▶ ACTIVITY:
Every record, apart from its pictures, should be repeated exactly.

○ ○ ○ ○ ○

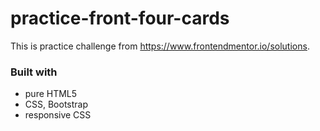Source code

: # practice-front-four-cards

This is practice challenge from https://www.frontendmentor.io/solutions.


### Built with

- pure HTML5
- CSS, Bootstrap
- responsive CSS
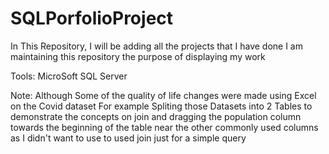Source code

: # SQLPorfolioProject

In This Repository, I will be adding all the projects that I have done
I am maintaining this repository the purpose of displaying my work

Tools: MicroSoft SQL Server

Note:
Although
Some of the quality of life changes were made using Excel on the Covid dataset For example Spliting those Datasets into 2 Tables to demonstrate the concepts on join and dragging the population column towards the beginning of the table near the other commonly used columns as I didn't want to use to used join just for a simple query
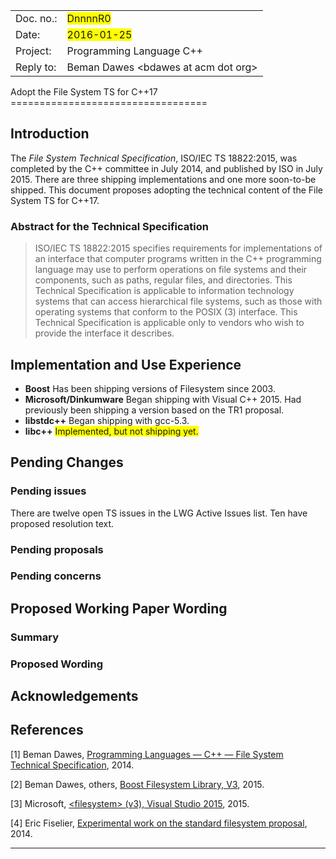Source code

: <table>
<tr>
  <td align="left">Doc. no.:</td>
  <td align="left"><span style="background-color:yellow">DnnnnR0</span></td>
</tr>
<tr>
  <td align="left">Date:</td>
  <td align="left"><span style="background-color:yellow">2016-01-25</span></td>
</tr>
<tr>
  <td align="left">Project:</td>
  <td align="left">Programming Language C++</td>
</tr>
<tr>
  <td align="left" valign="top">Reply to:</td>
  <td align="left">Beman Dawes &lt;bdawes at acm dot org&gt;</br>
</table>
Adopt the File System TS for C++17
==================================

Introduction
------------

The *File System Technical Specification*, ISO/IEC TS 18822:2015, was completed by the C++ committee in July 2014, and published by ISO in July 2015. There are three shipping implementations and one more soon-to-be shipped. This document proposes adopting the technical content of the File System TS for C++17.

### Abstract for the Technical Specification

>ISO/IEC TS 18822:2015 specifies requirements for implementations of an interface that computer programs written in the C++ programming language may use to perform operations on file systems and their components, such as paths, regular files, and directories. This Technical Specification is applicable to information technology systems that can access hierarchical file systems, such as those with operating systems that conform to the POSIX (3) interface. This Technical Specification is applicable only to vendors who wish to provide the interface it describes.   

Implementation and Use Experience
---------------------------------

* **Boost** Has been shipping versions of Filesystem since 2003.
* **Microsoft/Dinkumware** Began shipping with Visual C++ 2015. Had previously been shipping a version based on the TR1 proposal.
* **libstdc++** Began shipping with gcc-5.3.
* **libc++** <span style="background-color:yellow">Implemented, but not shipping yet.</span> 

Pending Changes
---------------

### Pending issues

There are twelve open TS issues in the LWG Active Issues list. Ten have proposed resolution text.

### Pending proposals

### Pending concerns

Proposed Working Paper Wording
------------------------------

### Summary

### Proposed Wording

Acknowledgements
----------------

References
----------

[1]: www.open-std.org/jtc1/sc22/wg21/docs/papers/2014/n4100.pdf
[2]: www.boost.org/doc/libs/1_60_0/libs/filesystem/doc/index.htm
[3]: msdn.microsoft.com/en-us/library/hh874694.aspx
[4]: github.com/efcs/filesystem-standalone

&lsqb;<a name="1">1</a>&rsqb; Beman Dawes, [Programming Languages — C++ — File System Technical Specification][1], 2014. 

&lsqb;<a name="2">2</a>&rsqb; Beman Dawes, others, [Boost Filesystem Library, V3][2], 2015. 

&lsqb;<a name="3">3</a>&rsqb; Microsoft, [&lt;filesystem&gt; (v3), Visual Studio 2015][3], 2015. 

&lsqb;<a name="4">4</a>&rsqb; Eric Fiselier, [Experimental work on the standard filesystem proposal][4], 2014. 


---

○ ○ ○ ○ ○

▶ EXERCISE SOLUTION:
Source code

: # practice-front-four-cards

This is practice challenge from https://www.frontendmentor.io/solutions.


### Built with

- pure HTML5
- CSS, Bootstrap
- responsive CSS
Source code

: # SQLPorfolioProject

In This Repository, I will be adding all the projects that I have done
I am maintaining this repository the purpose of displaying my work

Tools: MicroSoft SQL Server

Note:
Although
Some of the quality of life changes were made using Excel on the Covid dataset For example Spliting those Datasets into 2 Tables to demonstrate the concepts on join and dragging the population column towards the beginning of the table near the other commonly used columns as I didn't want to use to used join just for a simple query
Source code

: <table>
<tr>
  <td align="left">Doc. no.:</td>
  <td align="left"><span style="background-color:yellow">DnnnnR0</span></td>
</tr>
<tr>
  <td align="left">Date:</td>
  <td align="left"><span style="background-color:yellow">2016-01-25</span></td>
</tr>
<tr>
  <td align="left">Project:</td>
  <td align="left">Programming Language C++</td>
</tr>
<tr>
  <td align="left" valign="top">Reply to:</td>
  <td align="left">Beman Dawes &lt;bdawes at acm dot org&gt;</br>
</table>
Adopt the File System TS for C++17
==================================

Introduction
------------

The *File System Technical Specification*, ISO/IEC TS 18822:2015, was completed by the C++ committee in July 2014, and published by ISO in July 2015. There are three shipping implementations and one more soon-to-be shipped. This document proposes adopting the technical content of the File System TS for C++17.

### Abstract for the Technical Specification

>ISO/IEC TS 18822:2015 specifies requirements for implementations of an interface that computer programs written in the C++ programming language may use to perform operations on file systems and their components, such as paths, regular files, and directories. This Technical Specification is applicable to information technology systems that can access hierarchical file systems, such as those with operating systems that conform to the POSIX (3) interface. This Technical Specification is applicable only to vendors who wish to provide the interface it describes.   

Implementation and Use Experience
---------------------------------

* **Boost** Has been shipping versions of Filesystem since 2003.
* **Microsoft/Dinkumware** Began shipping with Visual C++ 2015. Had previously been shipping a version based on the TR1 proposal.
* **libstdc++** Began shipping with gcc-5.3.
* **libc++** <span style="background-color:yellow">Implemented, but not shipping yet.</span> 

Pending Changes
---------------

### Pending issues

There are twelve open TS issues in the LWG Active Issues list. Ten have proposed resolution text.

### Pending proposals

### Pending concerns

Proposed Working Paper Wording
------------------------------

### Summary

### Proposed Wording

Acknowledgements
----------------

References
----------

[1]: www.open-std.org/jtc1/sc22/wg21/docs/papers/2014/n4100.pdf
[2]: www.boost.org/doc/libs/1_60_0/libs/filesystem/doc/index.htm
[3]: msdn.microsoft.com/en-us/library/hh874694.aspx
[4]: github.com/efcs/filesystem-standalone

&lsqb;<a name="1">1</a>&rsqb; Beman Dawes, [Programming Languages — C++ — File System Technical Specification][1], 2014. 

&lsqb;<a name="2">2</a>&rsqb; Beman Dawes, others, [Boost Filesystem Library, V3][2], 2015. 

&lsqb;<a name="3">3</a>&rsqb; Microsoft, [&lt;filesystem&gt; (v3), Visual Studio 2015][3], 2015. 

&lsqb;<a name="4">4</a>&rsqb; Eric Fiselier, [Experimental work on the standard filesystem proposal][4], 2014. 


---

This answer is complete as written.